━━━ EXERCISE MATERIALS ━━━

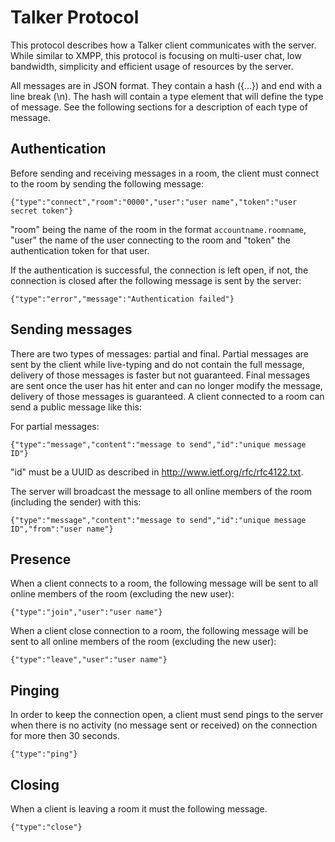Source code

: # Talker Protocol
This protocol describes how a Talker client communicates with the server. While similar to XMPP, this protocol is focusing on multi-user chat, low bandwidth, simplicity and efficient usage of resources by the server.

All messages are in JSON format. They contain a hash ({...}) and end with a line break (\n). The hash will contain a type element that will define the type of message. See the following sections for a description of each type of message.

## Authentication
Before sending and receiving messages in a room, the client must connect to the room by sending the following message:

    {"type":"connect","room":"0000","user":"user name","token":"user secret token"}

"room" being the name of the room in the format <code>accountname.roomname</code>,
"user" the name of the user connecting to the room and
"token" the authentication token for that user.

If the authentication is successful, the connection is left open, if not, the connection is closed after the following message is sent by the server:

    {"type":"error","message":"Authentication failed"}

## Sending messages
There are two types of messages: partial and final. Partial messages are sent by the client while live-typing and do not contain the full message, delivery of those messages is faster but not guaranteed. Final messages are sent once the user has hit enter and can no longer modify the message, delivery of those messages is guaranteed.
A client connected to a room can send a public message like this:

For partial messages:

    {"type":"message","content":"message to send","id":"unique message ID"}

"id" must be a UUID as described in http://www.ietf.org/rfc/rfc4122.txt.

The server will broadcast the message to all online members of the room (including the sender) with this:

    {"type":"message","content":"message to send","id":"unique message ID","from":"user name"}

## Presence
When a client connects to a room, the following message will be sent to all online members of the room (excluding the new user):

    {"type":"join","user":"user name"}

When a client close connection to a room, the following message will be sent to all online members of the room (excluding the new user):

    {"type":"leave","user":"user name"}

## Pinging
In order to keep the connection open, a client must send pings to the server when there is no activity (no message sent or received) on the connection for more then 30 seconds.

    {"type":"ping"}

## Closing
When a client is leaving a room it must the following message.

    {"type":"close"}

━━━

### [WORK TASK]
What you return must be the entries above, exactly as they appear, without any pictures.

### [YOUR RESPONSE]
Source code

: # Talker Protocol
This protocol describes how a Talker client communicates with the server. While similar to XMPP, this protocol is focusing on multi-user chat, low bandwidth, simplicity and efficient usage of resources by the server.

All messages are in JSON format. They contain a hash ({...}) and end with a line break (\n). The hash will contain a type element that will define the type of message. See the following sections for a description of each type of message.

## Authentication
Before sending and receiving messages in a room, the client must connect to the room by sending the following message:

    {"type":"connect","room":"0000","user":"user name","token":"user secret token"}

"room" being the name of the room in the format <code>accountname.roomname</code>,
"user" the name of the user connecting to the room and
"token" the authentication token for that user.

If the authentication is successful, the connection is left open, if not, the connection is closed after the following message is sent by the server:

    {"type":"error","message":"Authentication failed"}

## Sending messages
There are two types of messages: partial and final. Partial messages are sent by the client while live-typing and do not contain the full message, delivery of those messages is faster but not guaranteed. Final messages are sent once the user has hit enter and can no longer modify the message, delivery of those messages is guaranteed.
A client connected to a room can send a public message like this:

For partial messages:

    {"type":"message","content":"message to send","id":"unique message ID"}

"id" must be a UUID as described in http://www.ietf.org/rfc/rfc4122.txt.

The server will broadcast the message to all online members of the room (including the sender) with this:

    {"type":"message","content":"message to send","id":"unique message ID","from":"user name"}

## Presence
When a client connects to a room, the following message will be sent to all online members of the room (excluding the new user):

    {"type":"join","user":"user name"}

When a client close connection to a room, the following message will be sent to all online members of the room (excluding the new user):

    {"type":"leave","user":"user name"}

## Pinging
In order to keep the connection open, a client must send pings to the server when there is no activity (no message sent or received) on the connection for more then 30 seconds.

    {"type":"ping"}

## Closing
When a client is leaving a room it must the following message.

    {"type":"close"}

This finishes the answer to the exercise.